(Beginning of AVAILABLE RECORDS)
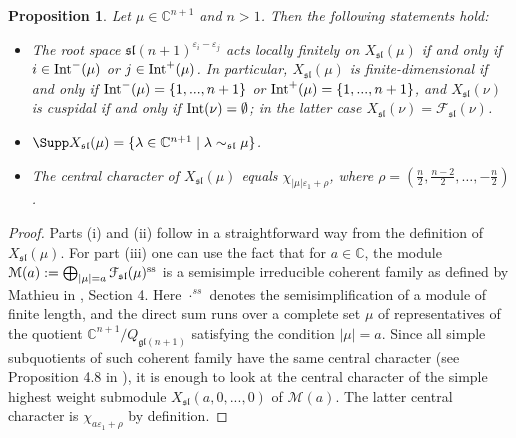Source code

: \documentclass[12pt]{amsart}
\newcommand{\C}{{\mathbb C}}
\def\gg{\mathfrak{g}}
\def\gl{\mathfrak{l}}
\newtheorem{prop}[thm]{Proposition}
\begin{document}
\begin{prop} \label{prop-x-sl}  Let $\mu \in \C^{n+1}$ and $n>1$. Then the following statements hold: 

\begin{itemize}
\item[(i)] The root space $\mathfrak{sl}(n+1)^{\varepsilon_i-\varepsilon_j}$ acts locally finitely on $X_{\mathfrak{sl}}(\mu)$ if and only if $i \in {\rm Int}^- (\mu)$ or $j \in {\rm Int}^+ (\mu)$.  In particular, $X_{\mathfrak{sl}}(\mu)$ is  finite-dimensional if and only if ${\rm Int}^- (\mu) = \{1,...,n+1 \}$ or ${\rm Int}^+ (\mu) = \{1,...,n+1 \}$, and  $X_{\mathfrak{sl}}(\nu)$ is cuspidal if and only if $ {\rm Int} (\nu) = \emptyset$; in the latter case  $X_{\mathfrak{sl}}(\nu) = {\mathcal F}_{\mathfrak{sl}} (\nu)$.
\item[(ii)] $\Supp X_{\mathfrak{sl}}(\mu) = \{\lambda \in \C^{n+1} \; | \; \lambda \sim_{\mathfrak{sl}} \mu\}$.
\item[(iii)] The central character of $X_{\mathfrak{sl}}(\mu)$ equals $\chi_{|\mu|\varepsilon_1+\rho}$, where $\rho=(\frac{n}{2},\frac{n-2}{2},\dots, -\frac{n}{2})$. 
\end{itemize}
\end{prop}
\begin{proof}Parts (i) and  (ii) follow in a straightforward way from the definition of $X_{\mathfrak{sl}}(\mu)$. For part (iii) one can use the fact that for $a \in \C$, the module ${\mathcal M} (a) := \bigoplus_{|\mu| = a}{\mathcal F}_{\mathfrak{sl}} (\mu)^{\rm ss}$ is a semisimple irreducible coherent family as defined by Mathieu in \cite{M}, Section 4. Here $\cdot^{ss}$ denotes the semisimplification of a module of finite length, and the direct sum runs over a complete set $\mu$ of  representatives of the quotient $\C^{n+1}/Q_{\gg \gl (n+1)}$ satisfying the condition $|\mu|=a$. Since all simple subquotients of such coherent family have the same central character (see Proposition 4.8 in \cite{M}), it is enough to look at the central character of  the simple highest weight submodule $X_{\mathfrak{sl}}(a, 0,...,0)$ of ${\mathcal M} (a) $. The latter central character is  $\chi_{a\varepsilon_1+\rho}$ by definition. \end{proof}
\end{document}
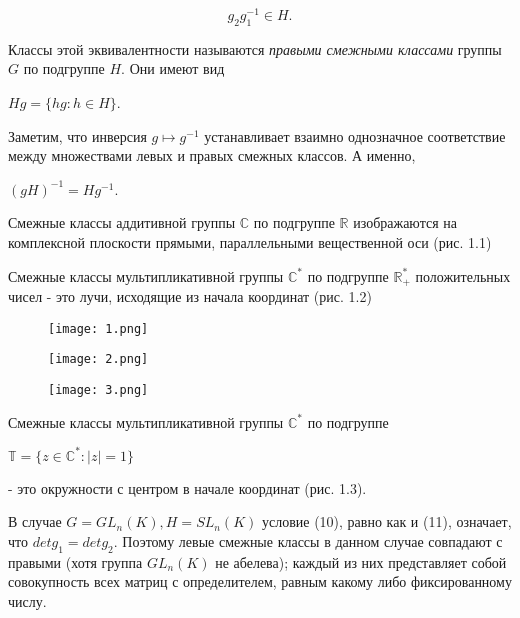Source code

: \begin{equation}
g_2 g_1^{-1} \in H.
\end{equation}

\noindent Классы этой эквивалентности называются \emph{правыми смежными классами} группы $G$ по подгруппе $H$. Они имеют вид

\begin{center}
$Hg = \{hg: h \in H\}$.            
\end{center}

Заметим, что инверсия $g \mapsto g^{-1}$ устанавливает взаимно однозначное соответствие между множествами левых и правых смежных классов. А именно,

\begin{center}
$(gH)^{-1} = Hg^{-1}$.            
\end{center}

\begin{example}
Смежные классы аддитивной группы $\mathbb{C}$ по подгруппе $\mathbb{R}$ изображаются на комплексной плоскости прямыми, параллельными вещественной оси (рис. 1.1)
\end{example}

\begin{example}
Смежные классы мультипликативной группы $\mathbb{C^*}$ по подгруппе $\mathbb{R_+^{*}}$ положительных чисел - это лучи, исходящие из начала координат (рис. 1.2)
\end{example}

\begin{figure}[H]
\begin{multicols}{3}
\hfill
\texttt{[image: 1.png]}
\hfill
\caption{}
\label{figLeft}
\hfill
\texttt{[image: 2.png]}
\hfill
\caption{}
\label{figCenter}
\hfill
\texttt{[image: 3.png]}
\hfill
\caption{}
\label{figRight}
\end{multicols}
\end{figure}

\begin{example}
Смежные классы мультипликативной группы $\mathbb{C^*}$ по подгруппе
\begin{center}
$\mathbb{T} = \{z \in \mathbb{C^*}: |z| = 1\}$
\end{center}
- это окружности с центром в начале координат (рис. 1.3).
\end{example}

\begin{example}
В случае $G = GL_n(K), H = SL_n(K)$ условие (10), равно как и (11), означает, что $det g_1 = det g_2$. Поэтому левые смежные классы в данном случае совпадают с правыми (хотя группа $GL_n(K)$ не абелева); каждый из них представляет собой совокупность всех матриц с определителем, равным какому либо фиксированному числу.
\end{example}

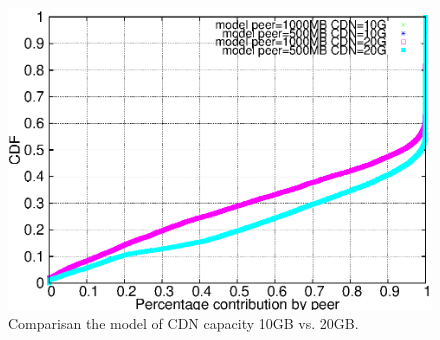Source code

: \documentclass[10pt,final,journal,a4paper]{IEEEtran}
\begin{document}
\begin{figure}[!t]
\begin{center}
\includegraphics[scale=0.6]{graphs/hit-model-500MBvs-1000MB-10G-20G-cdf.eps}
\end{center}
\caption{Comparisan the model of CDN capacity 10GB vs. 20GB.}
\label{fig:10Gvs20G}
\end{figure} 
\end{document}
(End of AVAILABLE RECORDS)
Reproduce the material in full, word for word, and omit the pictures.

- [WRITTEN SOLUTION]:
Source code

: \documentclass[12pt]{amsart}
\newcommand{\C}{{\mathbb C}}
\def\gg{\mathfrak{g}}
\def\gl{\mathfrak{l}}
\newtheorem{prop}[thm]{Proposition}
\begin{document}
\begin{prop} \label{prop-x-sl}  Let $\mu \in \C^{n+1}$ and $n>1$. Then the following statements hold: 

\begin{itemize}
\item[(i)] The root space $\mathfrak{sl}(n+1)^{\varepsilon_i-\varepsilon_j}$ acts locally finitely on $X_{\mathfrak{sl}}(\mu)$ if and only if $i \in {\rm Int}^- (\mu)$ or $j \in {\rm Int}^+ (\mu)$.  In particular, $X_{\mathfrak{sl}}(\mu)$ is  finite-dimensional if and only if ${\rm Int}^- (\mu) = \{1,...,n+1 \}$ or ${\rm Int}^+ (\mu) = \{1,...,n+1 \}$, and  $X_{\mathfrak{sl}}(\nu)$ is cuspidal if and only if $ {\rm Int} (\nu) = \emptyset$; in the latter case  $X_{\mathfrak{sl}}(\nu) = {\mathcal F}_{\mathfrak{sl}} (\nu)$.
\item[(ii)] $\Supp X_{\mathfrak{sl}}(\mu) = \{\lambda \in \C^{n+1} \; | \; \lambda \sim_{\mathfrak{sl}} \mu\}$.
\item[(iii)] The central character of $X_{\mathfrak{sl}}(\mu)$ equals $\chi_{|\mu|\varepsilon_1+\rho}$, where $\rho=(\frac{n}{2},\frac{n-2}{2},\dots, -\frac{n}{2})$. 
\end{itemize}
\end{prop}
\begin{proof}Parts (i) and  (ii) follow in a straightforward way from the definition of $X_{\mathfrak{sl}}(\mu)$. For part (iii) one can use the fact that for $a \in \C$, the module ${\mathcal M} (a) := \bigoplus_{|\mu| = a}{\mathcal F}_{\mathfrak{sl}} (\mu)^{\rm ss}$ is a semisimple irreducible coherent family as defined by Mathieu in \cite{M}, Section 4. Here $\cdot^{ss}$ denotes the semisimplification of a module of finite length, and the direct sum runs over a complete set $\mu$ of  representatives of the quotient $\C^{n+1}/Q_{\gg \gl (n+1)}$ satisfying the condition $|\mu|=a$. Since all simple subquotients of such coherent family have the same central character (see Proposition 4.8 in \cite{M}), it is enough to look at the central character of  the simple highest weight submodule $X_{\mathfrak{sl}}(a, 0,...,0)$ of ${\mathcal M} (a) $. The latter central character is  $\chi_{a\varepsilon_1+\rho}$ by definition. \end{proof}
\end{document}
Source code

: \begin{equation}
g_2 g_1^{-1} \in H.
\end{equation}

\noindent Классы этой эквивалентности называются \emph{правыми смежными классами} группы $G$ по подгруппе $H$. Они имеют вид

\begin{center}
$Hg = \{hg: h \in H\}$.            
\end{center}

Заметим, что инверсия $g \mapsto g^{-1}$ устанавливает взаимно однозначное соответствие между множествами левых и правых смежных классов. А именно,

\begin{center}
$(gH)^{-1} = Hg^{-1}$.            
\end{center}

\begin{example}
Смежные классы аддитивной группы $\mathbb{C}$ по подгруппе $\mathbb{R}$ изображаются на комплексной плоскости прямыми, параллельными вещественной оси (рис. 1.1)
\end{example}

\begin{example}
Смежные классы мультипликативной группы $\mathbb{C^*}$ по подгруппе $\mathbb{R_+^{*}}$ положительных чисел - это лучи, исходящие из начала координат (рис. 1.2)
\end{example}

\begin{figure}[H]
\begin{multicols}{3}
\hfill
\texttt{[image: 1.png]}
\hfill
\caption{}
\label{figLeft}
\hfill
\texttt{[image: 2.png]}
\hfill
\caption{}
\label{figCenter}
\hfill
\texttt{[image: 3.png]}
\hfill
\caption{}
\label{figRight}
\end{multicols}
\end{figure}

\begin{example}
Смежные классы мультипликативной группы $\mathbb{C^*}$ по подгруппе
\begin{center}
$\mathbb{T} = \{z \in \mathbb{C^*}: |z| = 1\}$
\end{center}
- это окружности с центром в начале координат (рис. 1.3).
\end{example}

\begin{example}
В случае $G = GL_n(K), H = SL_n(K)$ условие (10), равно как и (11), означает, что $det g_1 = det g_2$. Поэтому левые смежные классы в данном случае совпадают с правыми (хотя группа $GL_n(K)$ не абелева); каждый из них представляет собой совокупность всех матриц с определителем, равным какому либо фиксированному числу.
\end{example}

Source code

: \documentclass[10pt,final,journal,a4paper]{IEEEtran}
\begin{document}
\begin{figure}[!t]
\begin{center}
\includegraphics[scale=0.6]{graphs/hit-model-500MBvs-1000MB-10G-20G-cdf.eps}
\end{center}
\caption{Comparisan the model of CDN capacity 10GB vs. 20GB.}
\label{fig:10Gvs20G}
\end{figure} 
\end{document}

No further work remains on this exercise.